2) Because I had shingles throughout the summer and because TJ was (using the past tense still seems wrong) so incredibly caring, we saw each other nearly everyday during what turned out to be his last days. We usually saw each other a few times a week anyway, but while I was flattened, he, of his own volition, made me homemade spaghetti sauce and burritos and chicken noodle soup and stir-fry and frequently did my grocery shopping, picked up my prescriptions, and as I improved, drove me on short jaunts so I could actually leave our neighborhood. During the worst of the pain, he decreed we would have Goofy TV and Junk Food Night and we viewed CBS' Monday night line-up and scarfed his signature popcorn (made with olive oil and parmesan cheese, which sounds gross but he made deliciously), pepperoni pizza, nearly a pint each of Haagen-Dazs, and, somewhat as a joke at that point, several organic mangos and glasses of water. (Obviously, both of us ate healthily as a rule, hence the fun of splurging.) Despite the left part of my skull, neck, and torso were on fire, he made me laugh the whole goddamned night. And, of course, there was the delightful surprise party he threw for me in August. (I count it among my favorite days and, if you're curious, you can read about it here: http://theslipperyfish.blogspot.com/2009/08/best-anniversary-ever-as-such.html)

TJ and I first met in a Creative Writing class spring quarter of our junior year at the University of Washington 1988. He told me he liked my short story; I told him he had a great name for a mystery writer. He asked me out, but I had a boyfriend then. We stayed friends and later dated on and off from 1991 to 1994, again in 2000, throughout 2007 and on and off until he died. (I wouldn't usually divulge private details publicly, but I've been asked this question about a thousand times in the past six weeks and I'm confident he would be fine with my answering it definitively.) When we weren't dating, we remained close friends and everyone still saw us together. Hence, the confusion. And while this seems self-evident, no, of course we did not date each other while we were seeing other people or while he was briefly married. Also, and he'd be amused that I'm writing this but here goes: both of us broke up with each other more than once. I.e. it was a level playing field, as it were, which is part of what allowed us to remain close and grow to be best friends.

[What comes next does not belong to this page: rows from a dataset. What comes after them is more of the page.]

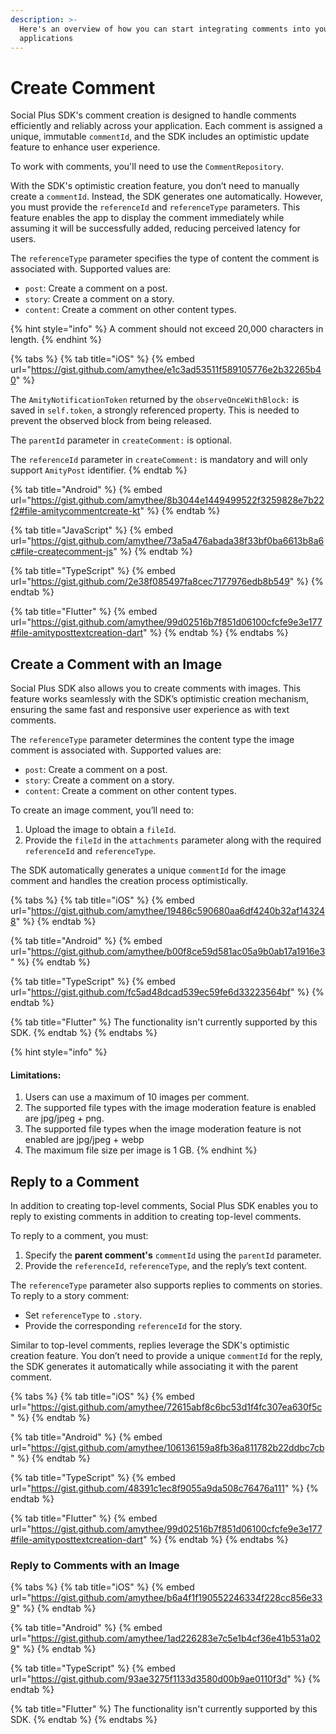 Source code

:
 ```yaml
---
description: >-
  Here's an overview of how you can start integrating comments into your
  applications
---
```


# Create Comment

Social Plus SDK's comment creation is designed to handle comments efficiently and reliably across your application. Each comment is assigned a unique, immutable `commentId`, and the SDK includes an optimistic update feature to enhance user experience.

To work with comments, you'll need to use the `CommentRepository`.

With the SDK's optimistic creation feature, you don’t need to manually create a `commentId`. Instead, the SDK generates one automatically. However, you must provide the `referenceId` and `referenceType` parameters. This feature enables the app to display the comment immediately while assuming it will be successfully added, reducing perceived latency for users.

The `referenceType` parameter specifies the type of content the comment is associated with. Supported values are:

* `post`: Create a comment on a post.
* `story`: Create a comment on a story.
* `content`: Create a comment on other content types.

{% hint style="info" %}
A comment should not exceed 20,000 characters in length.&#x20;
{% endhint %}

{% tabs %}
{% tab title="iOS" %}
{% embed url="https://gist.github.com/amythee/e1c3ad53511f589105776e2b32265b40" %}

The `AmityNotificationToken` returned by the `observeOnceWithBlock:` is saved in `self.token`, a strongly referenced property. This is needed to prevent the observed block from being released.

The `parentId` parameter in `createComment:` is optional.

The `referenceId` parameter in `createComment:` is mandatory and will only support `AmityPost` identifier.
{% endtab %}

{% tab title="Android" %}
{% embed url="https://gist.github.com/amythee/8b3044e1449499522f3259828e7b22f2#file-amitycommentcreate-kt" %}
{% endtab %}

{% tab title="JavaScript" %}
{% embed url="https://gist.github.com/amythee/73a5a476abada38f33bf0ba6613b8a6c#file-createcomment-js" %}
{% endtab %}

{% tab title="TypeScript" %}
{% embed url="https://gist.github.com/2e38f085497fa8cec7177976edb8b549" %}
{% endtab %}

{% tab title="Flutter" %}
{% embed url="https://gist.github.com/amythee/99d02516b7f851d06100cfcfe9e3e177#file-amityposttextcreation-dart" %}
{% endtab %}
{% endtabs %}

## Create a Comment with an Image

Social Plus SDK also allows you to create comments with images. This feature works seamlessly with the SDK’s optimistic creation mechanism, ensuring the same fast and responsive user experience as with text comments.

The `referenceType` parameter determines the content type the image comment is associated with. Supported values are:

* `post`: Create a comment on a post.
* `story`: Create a comment on a story.
* `content`: Create a comment on other content types.

To create an image comment, you’ll need to:

1. Upload the image to obtain a `fileId`.
2. Provide the `fileId` in the `attachments` parameter along with the required `referenceId` and `referenceType`.

The SDK automatically generates a unique `commentId` for the image comment and handles the creation process optimistically.

{% tabs %}
{% tab title="iOS" %}
{% embed url="https://gist.github.com/amythee/19486c590680aa6df4240b32af143248" %}
{% endtab %}

{% tab title="Android" %}
{% embed url="https://gist.github.com/amythee/b00f8ce59d581ac05a9b0ab17a1916e3" %}
{% endtab %}

{% tab title="TypeScript" %}
{% embed url="https://gist.github.com/fc5ad48dcad539ec59fe6d33223564bf" %}
{% endtab %}

{% tab title="Flutter" %}
The functionality isn't currently supported by this SDK.
{% endtab %}
{% endtabs %}

{% hint style="info" %}
#### Limitations:

1. Users can use a maximum of 10 images per comment.
2. The supported file types with the image moderation feature is enabled are jpg/jpeg + png.
3. The supported file types when the image moderation feature is not enabled are jpg/jpeg + webp
4. The maximum file size per image is 1 GB.
{% endhint %}

## Reply to a Comment

In addition to creating top-level comments, Social Plus SDK enables you to reply to existing comments in addition to creating top-level comments.

To reply to a comment, you must:

1. Specify the **parent comment's** `commentId` using the `parentId` parameter.
2. Provide the `referenceId`, `referenceType`, and the reply’s text content.

The `referenceType` parameter also supports replies to comments on stories. To reply to a story comment:

* Set `referenceType` to `.story`.
* Provide the corresponding `referenceId` for the story.

Similar to top-level comments, replies leverage the SDK's optimistic creation feature. You don’t need to provide a unique `commentId` for the reply, the SDK generates it automatically while associating it with the parent comment.

{% tabs %}
{% tab title="iOS" %}
{% embed url="https://gist.github.com/amythee/72615abf8c6bc53d1f4fc307ea630f5c" %}
{% endtab %}

{% tab title="Android" %}
{% embed url="https://gist.github.com/amythee/106136159a8fb36a811782b22ddbc7cb" %}
{% endtab %}

{% tab title="TypeScript" %}
{% embed url="https://gist.github.com/48391c1ec8f9055a9da508c76476a111" %}
{% endtab %}

{% tab title="Flutter" %}
{% embed url="https://gist.github.com/amythee/99d02516b7f851d06100cfcfe9e3e177#file-amityposttextcreation-dart" %}
{% endtab %}
{% endtabs %}

### Reply to Comments with an Image

{% tabs %}
{% tab title="iOS" %}
{% embed url="https://gist.github.com/amythee/b6a4f1f190552246334f228cc856e339" %}
{% endtab %}

{% tab title="Android" %}
{% embed url="https://gist.github.com/amythee/1ad226283e7c5e1b4cf36e41b531a029" %}
{% endtab %}

{% tab title="TypeScript" %}
{% embed url="https://gist.github.com/93ae3275f1133d3580d00b9ae0110f3d" %}
{% endtab %}

{% tab title="Flutter" %}
The functionality isn't currently supported by this SDK.
{% endtab %}
{% endtabs %}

And that's just it: regardless of our "status" at any given moment, we were best friends and told each other so all the time. Nothing went unspoken: we frequently told each other how much we loved one another. There's not a room in my home he didn't paint or in which he didn't hang the pictures, move the furniture, install the light bulbs, make repairs, or, well, you can take it from there. And while his family, to whom I deferred on all matters while he went missing and who insisted I was the only one of his friends allowed to have contact with them during those four days and who asked me to hold the vigil the night we learned he was dead and to make dozens of phone calls on their behalf and asked me to help coordinate his Seattle memorial along with his cousin, and then, without a word of explanation, allowed me to read online later that same day the details had been set despite the fact I made it repeatedly and abundantly clear I would continue to defer to each of their wishes re the memorial (and I have the emails that bear this out), well, I know their agony is immeasurable and I wish them peace. And if they're comfortable having buried their son without including the person with whom he was closest throughout his most of his adult life, so be it.

I'm going for a walk now. Despite all odds, I've been cane-free for the past two weeks for the first time since January. And I suspect a certain climber of prodigious intellectual and creative gifts and a massive, ceaselessly kind heart has a bit of something to do with it.